WHAT IS EXPECTED
Your answer should be the data below, reproduced with nothing changed.

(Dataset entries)

Content starts

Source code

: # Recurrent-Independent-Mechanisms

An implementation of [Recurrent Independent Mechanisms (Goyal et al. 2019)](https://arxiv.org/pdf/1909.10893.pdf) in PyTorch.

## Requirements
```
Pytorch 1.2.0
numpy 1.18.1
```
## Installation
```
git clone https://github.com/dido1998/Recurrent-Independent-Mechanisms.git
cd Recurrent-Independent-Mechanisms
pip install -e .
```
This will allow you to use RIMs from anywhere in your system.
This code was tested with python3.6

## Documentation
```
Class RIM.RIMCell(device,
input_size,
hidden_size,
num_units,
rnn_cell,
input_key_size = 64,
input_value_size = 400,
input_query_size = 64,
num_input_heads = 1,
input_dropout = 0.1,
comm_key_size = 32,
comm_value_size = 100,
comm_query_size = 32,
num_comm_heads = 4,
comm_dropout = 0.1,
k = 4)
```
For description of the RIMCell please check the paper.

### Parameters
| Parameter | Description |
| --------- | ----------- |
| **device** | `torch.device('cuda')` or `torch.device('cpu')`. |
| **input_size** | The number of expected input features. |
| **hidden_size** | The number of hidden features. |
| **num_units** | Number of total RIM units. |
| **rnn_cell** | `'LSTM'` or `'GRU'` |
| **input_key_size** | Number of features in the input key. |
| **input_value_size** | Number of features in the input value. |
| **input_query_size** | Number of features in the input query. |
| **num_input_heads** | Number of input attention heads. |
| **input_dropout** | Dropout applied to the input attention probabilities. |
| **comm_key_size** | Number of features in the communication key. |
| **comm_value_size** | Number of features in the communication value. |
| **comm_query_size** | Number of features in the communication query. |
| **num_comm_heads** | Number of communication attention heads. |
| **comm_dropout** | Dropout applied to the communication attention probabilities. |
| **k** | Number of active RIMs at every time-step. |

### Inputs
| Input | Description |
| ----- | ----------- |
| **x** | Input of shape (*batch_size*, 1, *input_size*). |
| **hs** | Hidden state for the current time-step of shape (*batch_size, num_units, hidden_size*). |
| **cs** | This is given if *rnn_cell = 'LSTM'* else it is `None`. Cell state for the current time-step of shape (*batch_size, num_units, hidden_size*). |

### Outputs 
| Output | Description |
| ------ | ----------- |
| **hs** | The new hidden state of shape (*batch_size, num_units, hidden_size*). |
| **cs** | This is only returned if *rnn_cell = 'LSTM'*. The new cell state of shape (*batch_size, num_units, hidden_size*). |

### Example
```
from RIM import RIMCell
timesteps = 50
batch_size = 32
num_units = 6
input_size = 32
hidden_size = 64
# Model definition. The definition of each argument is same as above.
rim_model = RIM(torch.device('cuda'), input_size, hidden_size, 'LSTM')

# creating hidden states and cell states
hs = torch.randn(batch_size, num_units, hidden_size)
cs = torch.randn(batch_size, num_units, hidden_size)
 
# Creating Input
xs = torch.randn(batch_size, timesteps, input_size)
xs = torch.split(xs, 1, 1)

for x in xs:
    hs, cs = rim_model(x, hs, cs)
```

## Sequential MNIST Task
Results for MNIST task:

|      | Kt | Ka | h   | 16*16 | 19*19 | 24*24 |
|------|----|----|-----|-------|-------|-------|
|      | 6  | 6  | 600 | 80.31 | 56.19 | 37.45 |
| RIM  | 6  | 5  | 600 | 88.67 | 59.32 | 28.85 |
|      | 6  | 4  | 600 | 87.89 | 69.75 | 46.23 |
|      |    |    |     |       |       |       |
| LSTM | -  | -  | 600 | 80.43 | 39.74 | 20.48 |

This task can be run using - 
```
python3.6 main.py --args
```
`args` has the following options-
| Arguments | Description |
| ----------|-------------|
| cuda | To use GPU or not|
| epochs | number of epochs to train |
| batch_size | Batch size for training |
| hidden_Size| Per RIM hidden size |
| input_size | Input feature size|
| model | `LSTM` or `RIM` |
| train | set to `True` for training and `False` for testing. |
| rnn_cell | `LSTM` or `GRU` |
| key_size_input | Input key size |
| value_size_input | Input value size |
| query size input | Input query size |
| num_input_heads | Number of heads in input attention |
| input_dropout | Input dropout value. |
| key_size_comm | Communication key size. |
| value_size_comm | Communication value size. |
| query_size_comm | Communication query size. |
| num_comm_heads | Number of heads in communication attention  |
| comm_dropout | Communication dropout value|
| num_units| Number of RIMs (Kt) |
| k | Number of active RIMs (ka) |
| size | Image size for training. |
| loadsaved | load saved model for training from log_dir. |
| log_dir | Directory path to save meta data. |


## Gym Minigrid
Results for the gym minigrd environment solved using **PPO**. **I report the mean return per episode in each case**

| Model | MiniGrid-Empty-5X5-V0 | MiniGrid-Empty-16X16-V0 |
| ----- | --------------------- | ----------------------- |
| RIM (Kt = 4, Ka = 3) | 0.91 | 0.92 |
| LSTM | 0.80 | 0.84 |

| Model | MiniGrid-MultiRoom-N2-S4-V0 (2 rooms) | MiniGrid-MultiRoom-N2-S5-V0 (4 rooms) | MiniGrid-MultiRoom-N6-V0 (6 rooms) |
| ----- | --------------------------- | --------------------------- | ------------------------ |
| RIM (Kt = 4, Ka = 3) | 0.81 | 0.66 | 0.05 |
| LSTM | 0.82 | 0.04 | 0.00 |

Content ends

WRITTEN REPLY
Source code

: # Recurrent-Independent-Mechanisms

An implementation of [Recurrent Independent Mechanisms (Goyal et al. 2019)](https://arxiv.org/pdf/1909.10893.pdf) in PyTorch.

## Requirements
```
Pytorch 1.2.0
numpy 1.18.1
```
## Installation
```
git clone https://github.com/dido1998/Recurrent-Independent-Mechanisms.git
cd Recurrent-Independent-Mechanisms
pip install -e .
```
This will allow you to use RIMs from anywhere in your system.
This code was tested with python3.6

## Documentation
```
Class RIM.RIMCell(device,
input_size,
hidden_size,
num_units,
rnn_cell,
input_key_size = 64,
input_value_size = 400,
input_query_size = 64,
num_input_heads = 1,
input_dropout = 0.1,
comm_key_size = 32,
comm_value_size = 100,
comm_query_size = 32,
num_comm_heads = 4,
comm_dropout = 0.1,
k = 4)
```
For description of the RIMCell please check the paper.

### Parameters
| Parameter | Description |
| --------- | ----------- |
| **device** | `torch.device('cuda')` or `torch.device('cpu')`. |
| **input_size** | The number of expected input features. |
| **hidden_size** | The number of hidden features. |
| **num_units** | Number of total RIM units. |
| **rnn_cell** | `'LSTM'` or `'GRU'` |
| **input_key_size** | Number of features in the input key. |
| **input_value_size** | Number of features in the input value. |
| **input_query_size** | Number of features in the input query. |
| **num_input_heads** | Number of input attention heads. |
| **input_dropout** | Dropout applied to the input attention probabilities. |
| **comm_key_size** | Number of features in the communication key. |
| **comm_value_size** | Number of features in the communication value. |
| **comm_query_size** | Number of features in the communication query. |
| **num_comm_heads** | Number of communication attention heads. |
| **comm_dropout** | Dropout applied to the communication attention probabilities. |
| **k** | Number of active RIMs at every time-step. |

### Inputs
| Input | Description |
| ----- | ----------- |
| **x** | Input of shape (*batch_size*, 1, *input_size*). |
| **hs** | Hidden state for the current time-step of shape (*batch_size, num_units, hidden_size*). |
| **cs** | This is given if *rnn_cell = 'LSTM'* else it is `None`. Cell state for the current time-step of shape (*batch_size, num_units, hidden_size*). |

### Outputs 
| Output | Description |
| ------ | ----------- |
| **hs** | The new hidden state of shape (*batch_size, num_units, hidden_size*). |
| **cs** | This is only returned if *rnn_cell = 'LSTM'*. The new cell state of shape (*batch_size, num_units, hidden_size*). |

### Example
```
from RIM import RIMCell
timesteps = 50
batch_size = 32
num_units = 6
input_size = 32
hidden_size = 64
# Model definition. The definition of each argument is same as above.
rim_model = RIM(torch.device('cuda'), input_size, hidden_size, 'LSTM')

# creating hidden states and cell states
hs = torch.randn(batch_size, num_units, hidden_size)
cs = torch.randn(batch_size, num_units, hidden_size)
 
# Creating Input
xs = torch.randn(batch_size, timesteps, input_size)
xs = torch.split(xs, 1, 1)

for x in xs:
    hs, cs = rim_model(x, hs, cs)
```

## Sequential MNIST Task
Results for MNIST task:

|      | Kt | Ka | h   | 16*16 | 19*19 | 24*24 |
|------|----|----|-----|-------|-------|-------|
|      | 6  | 6  | 600 | 80.31 | 56.19 | 37.45 |
| RIM  | 6  | 5  | 600 | 88.67 | 59.32 | 28.85 |
|      | 6  | 4  | 600 | 87.89 | 69.75 | 46.23 |
|      |    |    |     |       |       |       |
| LSTM | -  | -  | 600 | 80.43 | 39.74 | 20.48 |

This task can be run using - 
```
python3.6 main.py --args
```
`args` has the following options-
| Arguments | Description |
| ----------|-------------|
| cuda | To use GPU or not|
| epochs | number of epochs to train |
| batch_size | Batch size for training |
| hidden_Size| Per RIM hidden size |
| input_size | Input feature size|
| model | `LSTM` or `RIM` |
| train | set to `True` for training and `False` for testing. |
| rnn_cell | `LSTM` or `GRU` |
| key_size_input | Input key size |
| value_size_input | Input value size |
| query size input | Input query size |
| num_input_heads | Number of heads in input attention |
| input_dropout | Input dropout value. |
| key_size_comm | Communication key size. |
| value_size_comm | Communication value size. |
| query_size_comm | Communication query size. |
| num_comm_heads | Number of heads in communication attention  |
| comm_dropout | Communication dropout value|
| num_units| Number of RIMs (Kt) |
| k | Number of active RIMs (ka) |
| size | Image size for training. |
| loadsaved | load saved model for training from log_dir. |
| log_dir | Directory path to save meta data. |


## Gym Minigrid
Results for the gym minigrd environment solved using **PPO**. **I report the mean return per episode in each case**

| Model | MiniGrid-Empty-5X5-V0 | MiniGrid-Empty-16X16-V0 |
| ----- | --------------------- | ----------------------- |
| RIM (Kt = 4, Ka = 3) | 0.91 | 0.92 |
| LSTM | 0.80 | 0.84 |

| Model | MiniGrid-MultiRoom-N2-S4-V0 (2 rooms) | MiniGrid-MultiRoom-N2-S5-V0 (4 rooms) | MiniGrid-MultiRoom-N6-V0 (6 rooms) |
| ----- | --------------------------- | --------------------------- | ------------------------ |
| RIM (Kt = 4, Ka = 3) | 0.81 | 0.66 | 0.05 |
| LSTM | 0.82 | 0.04 | 0.00 |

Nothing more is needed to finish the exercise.